Пока дошли до проспекта Ракоци, в голове у него посветлело, страхи рассеялись. Душа человеческая так устает иногда от долгого, бесплодного ожидания, что не сразу распознает свершившееся, ей нужно время, чтобы обрести себя в новом положении, как-то в нем освоиться, понять, что это и есть счастье. Так и Балинт: на углу проспекта Ракоци он вдруг прыгнул Нейзелю на шею, обнял, расцеловал и, хохоча во все горло, ладонью хлопнул крестного по животу. Не успел Нейзель прийти в себя от неожиданности, как Балинт перебежал дорогу и, словно щенок, спущенный с поводка, моментально пьянеющий от ощущения свободы в ногах, изо всех сил припустился по скользкому, заснеженному тротуару, добежал до улицы Вешшелени, бросился обратно. Возле «Нью-Йорка»[86] поскользнулся и порядочное расстояние ехал на собственном заду, под ногами недоумевающих прохожих.
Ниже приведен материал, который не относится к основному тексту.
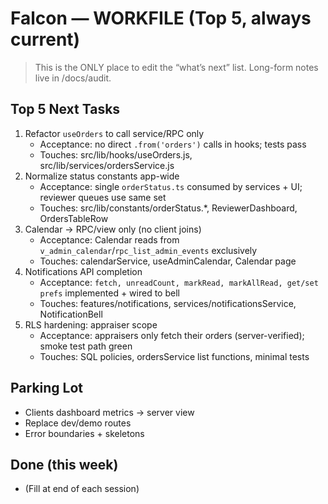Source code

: # Falcon — WORKFILE (Top 5, always current)

> This is the ONLY place to edit the “what’s next” list. Long-form notes live in /docs/audit.

## Top 5 Next Tasks
1) Refactor `useOrders` to call service/RPC only
   - Acceptance: no direct `.from('orders')` calls in hooks; tests pass
   - Touches: src/lib/hooks/useOrders.js, src/lib/services/ordersService.js
2) Normalize status constants app-wide
   - Acceptance: single `orderStatus.ts` consumed by services + UI; reviewer queues use same set
   - Touches: src/lib/constants/orderStatus.*, ReviewerDashboard, OrdersTableRow
3) Calendar → RPC/view only (no client joins)
   - Acceptance: Calendar reads from `v_admin_calendar`/`rpc_list_admin_events` exclusively
   - Touches: calendarService, useAdminCalendar, Calendar page
4) Notifications API completion
   - Acceptance: `fetch, unreadCount, markRead, markAllRead, get/set prefs` implemented + wired to bell
   - Touches: features/notifications, services/notificationsService, NotificationBell
5) RLS hardening: appraiser scope
   - Acceptance: appraisers only fetch their orders (server-verified); smoke test path green
   - Touches: SQL policies, ordersService list functions, minimal tests

## Parking Lot
- Clients dashboard metrics → server view
- Replace dev/demo routes
- Error boundaries + skeletons

## Done (this week)
- (Fill at end of each session)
– Хо-хо, на задницу плюхнулся, – крикнул он радостно. Потом вскочил, с хохотом бросился к подходившему Нейзелю, чуть не сбил его с ног. – Крестный, может, выпьем по фречу? – задыхаясь, спросил он. – Я плачу. Нет, вы только взгляните на мои футли, таких вы еще не видели, они ж вот-вот улетят, эти футли!

– Что-что?

– Футли мои, – заливался смехом Балинт, – туфли! Но вот вопрос, пустят ли еще в эдаких футлях в корчму? Если вы не хотите фречу, тогда я вместо фреча жареных каштанов куплю или трамвай оплачу до дому… Что можно купить на два пенгё?

Нейзель остановился перед витриной «Аз эшта», прочитал о назначении Гитлера – «новости» висели со вчерашнего вечера.

– Черт возьми! – Он потянулся было в карман за утренней «Непсавой», которую не успел еще прочитать. Но Балинт перехватил его руку, со смехом потащил прочь от газетной витрины.

– Ой, крестный, – воскликнул он, – я сегодня такой счастливый, это же самый счастливый день в моей жизни.

Домой он явился поздно, художник Минарович уже удалился в спальню. Балинт расстелил постель на большой кушетке в углу мастерской, старательно вымылся в ванной и лег. Привольно раскинувшись на мягком ложе, он всей кожей впитывал чистоту свежей простыни. Где-то придется ночевать с понедельника? Балинт засмеялся и показал себе кукиш.

Он был так доволен и счастлив, что теперь хватало сил и на горькие думы: он оплакивал бабушку Нейзель, до сих пор ему все было некогда. Балинт любил эту тихую, чистенькую старушку, немногословную, почти ничего не евшую: три кружки кофе в день подбадривали ее долгие годы, пока не свели в могилу. Закутавшись в черный платок, она целыми днями неслышно сидела на стуле, задвинутом в угол кухни, и глаза под платком оживлялись лишь вечером, когда приходил домой ее сын и наклонялся поцеловать ее. Отсутствие в кресле бабушки Нейзель было сейчас более зримо и ощутимо, чем когда-то ее присутствие. Она говорила «чутверг» вместе «четверг» и «пулотенце» вместо «полотенце», каждый раз смеша этим Балинта. Улыбнулся он и сейчас, но на глазах выступили слезы. Как-нибудь весной в воскресенье он побывает с Юлишкой на ее могиле.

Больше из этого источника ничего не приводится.